È stato un luglio lunghissimo ma incredibilmente mite, tipo che le mattine e le sere a Torino sono state piacevoli, il che è una cosa pazzesca. E a me sembra di vivere tra lo stato di grazia, sia pure attenuato da saltuari frullati nervosi, e uno stato di dissociazione.

Mi sembra troppa meraviglia, troppa ricchezza, troppo tutto vivere con queste creature che mi ronfano, disegnano, saltellano, paperottano, rumoreggiano accanto, con i loro piedini paffuti, le loro guanciotte, le loro risatine e i loro pianti di bimbi al sicuro e imperfettamente amati, con una varietà favolosa di cibi sempre a portata di mano, nella nostra casetta che è proprio a forma di noi.
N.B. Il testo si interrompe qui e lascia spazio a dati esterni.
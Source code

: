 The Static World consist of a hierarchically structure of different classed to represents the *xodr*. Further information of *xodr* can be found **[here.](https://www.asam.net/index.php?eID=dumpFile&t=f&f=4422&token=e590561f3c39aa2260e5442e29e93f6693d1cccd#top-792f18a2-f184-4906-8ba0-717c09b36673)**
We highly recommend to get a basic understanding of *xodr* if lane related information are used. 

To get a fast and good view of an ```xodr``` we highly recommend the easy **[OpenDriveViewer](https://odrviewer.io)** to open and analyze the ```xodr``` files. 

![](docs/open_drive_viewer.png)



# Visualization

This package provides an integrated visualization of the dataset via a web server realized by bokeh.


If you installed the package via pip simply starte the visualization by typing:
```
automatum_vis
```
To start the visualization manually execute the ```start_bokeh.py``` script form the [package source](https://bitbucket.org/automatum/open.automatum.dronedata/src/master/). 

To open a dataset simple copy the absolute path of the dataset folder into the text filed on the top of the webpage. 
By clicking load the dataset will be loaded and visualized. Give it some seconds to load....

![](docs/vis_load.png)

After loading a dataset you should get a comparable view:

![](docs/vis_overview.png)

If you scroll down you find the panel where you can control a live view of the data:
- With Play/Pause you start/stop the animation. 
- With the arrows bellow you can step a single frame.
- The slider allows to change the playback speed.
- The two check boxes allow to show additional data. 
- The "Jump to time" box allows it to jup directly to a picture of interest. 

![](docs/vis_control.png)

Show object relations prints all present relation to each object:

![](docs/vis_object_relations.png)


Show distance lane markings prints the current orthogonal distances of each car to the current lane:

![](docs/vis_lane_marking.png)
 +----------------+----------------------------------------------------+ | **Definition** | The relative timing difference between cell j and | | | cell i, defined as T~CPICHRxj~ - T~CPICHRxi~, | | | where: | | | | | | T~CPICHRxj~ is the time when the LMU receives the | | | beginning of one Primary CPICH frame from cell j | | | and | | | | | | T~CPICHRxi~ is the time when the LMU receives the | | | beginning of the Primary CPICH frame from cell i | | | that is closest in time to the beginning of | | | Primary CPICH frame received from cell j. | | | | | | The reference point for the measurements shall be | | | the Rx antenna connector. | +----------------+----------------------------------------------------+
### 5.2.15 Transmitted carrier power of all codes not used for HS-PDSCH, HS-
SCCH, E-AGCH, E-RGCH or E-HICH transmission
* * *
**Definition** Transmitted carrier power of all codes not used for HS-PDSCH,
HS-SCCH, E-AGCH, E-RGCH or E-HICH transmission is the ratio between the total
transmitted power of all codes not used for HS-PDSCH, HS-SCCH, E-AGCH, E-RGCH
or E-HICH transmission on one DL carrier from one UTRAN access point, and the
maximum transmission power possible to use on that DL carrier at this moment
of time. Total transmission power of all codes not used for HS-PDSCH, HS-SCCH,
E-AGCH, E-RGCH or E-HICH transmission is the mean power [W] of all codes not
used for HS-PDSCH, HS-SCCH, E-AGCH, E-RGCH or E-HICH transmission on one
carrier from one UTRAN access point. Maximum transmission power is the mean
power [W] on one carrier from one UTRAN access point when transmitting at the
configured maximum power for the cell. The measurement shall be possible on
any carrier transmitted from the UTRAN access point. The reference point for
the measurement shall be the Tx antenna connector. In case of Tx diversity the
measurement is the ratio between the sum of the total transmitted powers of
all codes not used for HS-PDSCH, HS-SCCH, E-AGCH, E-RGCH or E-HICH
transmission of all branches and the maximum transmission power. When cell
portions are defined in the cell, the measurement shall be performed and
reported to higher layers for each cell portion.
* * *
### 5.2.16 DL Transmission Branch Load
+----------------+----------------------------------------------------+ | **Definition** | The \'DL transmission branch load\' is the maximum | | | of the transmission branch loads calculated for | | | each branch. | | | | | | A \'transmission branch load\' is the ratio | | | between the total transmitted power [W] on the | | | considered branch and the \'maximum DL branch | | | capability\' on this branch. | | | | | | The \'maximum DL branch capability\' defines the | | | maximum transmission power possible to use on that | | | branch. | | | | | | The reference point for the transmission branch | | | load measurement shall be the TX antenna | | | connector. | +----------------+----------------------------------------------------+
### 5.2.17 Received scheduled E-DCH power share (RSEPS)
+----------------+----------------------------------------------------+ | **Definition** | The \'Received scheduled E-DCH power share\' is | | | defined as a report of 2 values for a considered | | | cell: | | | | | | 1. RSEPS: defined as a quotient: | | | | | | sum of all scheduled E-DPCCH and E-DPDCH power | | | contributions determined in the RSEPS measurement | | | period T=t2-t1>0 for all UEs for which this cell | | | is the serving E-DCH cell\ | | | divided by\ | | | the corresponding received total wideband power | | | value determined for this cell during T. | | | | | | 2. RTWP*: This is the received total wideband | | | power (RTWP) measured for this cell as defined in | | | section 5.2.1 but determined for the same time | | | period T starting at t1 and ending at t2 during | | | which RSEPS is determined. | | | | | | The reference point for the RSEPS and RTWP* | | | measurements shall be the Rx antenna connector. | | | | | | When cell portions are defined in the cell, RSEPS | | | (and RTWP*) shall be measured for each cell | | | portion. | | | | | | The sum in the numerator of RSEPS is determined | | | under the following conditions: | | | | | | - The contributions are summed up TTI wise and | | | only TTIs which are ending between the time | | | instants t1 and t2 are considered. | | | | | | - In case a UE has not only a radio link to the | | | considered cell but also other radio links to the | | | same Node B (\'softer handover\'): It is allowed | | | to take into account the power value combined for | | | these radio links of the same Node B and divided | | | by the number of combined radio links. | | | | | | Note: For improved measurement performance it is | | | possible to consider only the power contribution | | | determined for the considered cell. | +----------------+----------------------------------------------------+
Troppo sapendo tutto quello che succede altrove. Ogni giorno scorro, sentendomi impotente, le notizie su Gaza, vedo foto agghiaccianti di bimbi uguali ai miei, ma nati altrove, ridotti a scheletri, abbandonati da un sistema di potere mondiale che si è arreso tacitamente di fronte al male più assoluto e all’orrore senza remore. Sono i bambini di qualcuno che li ama nella disperazione totale, in mezzo alla distruzione e disumanizzazione totale e accuratamente pianificata da Israele, nell’inerzia di tutti i suoi complici. E con loro persone di ogni età macellate, annientate in questo genocidio.

So di non essere l’unica a chiedersi, da tempo, che senso abbia continuare a vivere le nostre routine, a occuparci di ciò di cui ci occupiamo mentre il mondo si trova sul bilico di un precipizio come questo, sul piano ambientale, ma soprattutto politico, sociale, umano.

Mi sento inutile e vorrei fare decisamente di più rispetto al poco che sto facendo.

Credo ancora che propagare, sia pure in un raggio piccolissimo, bellezza (non la mia), fantasia, idee, valori abbia senso, ma mi sembra sempre più una gocciolina nell’oceano, mentre una mega macchia di catrame avanza. È quello che vorrei continuare a fare a oltranza, fino a qualunque apocalisse ci attenda. Però vorrei fare anche qualcos’altro.

E niente, per adesso sono qui, in questa estate carica di inquietudini e di metamorfosi come quella dei miei 19 anni. To be continued, forse.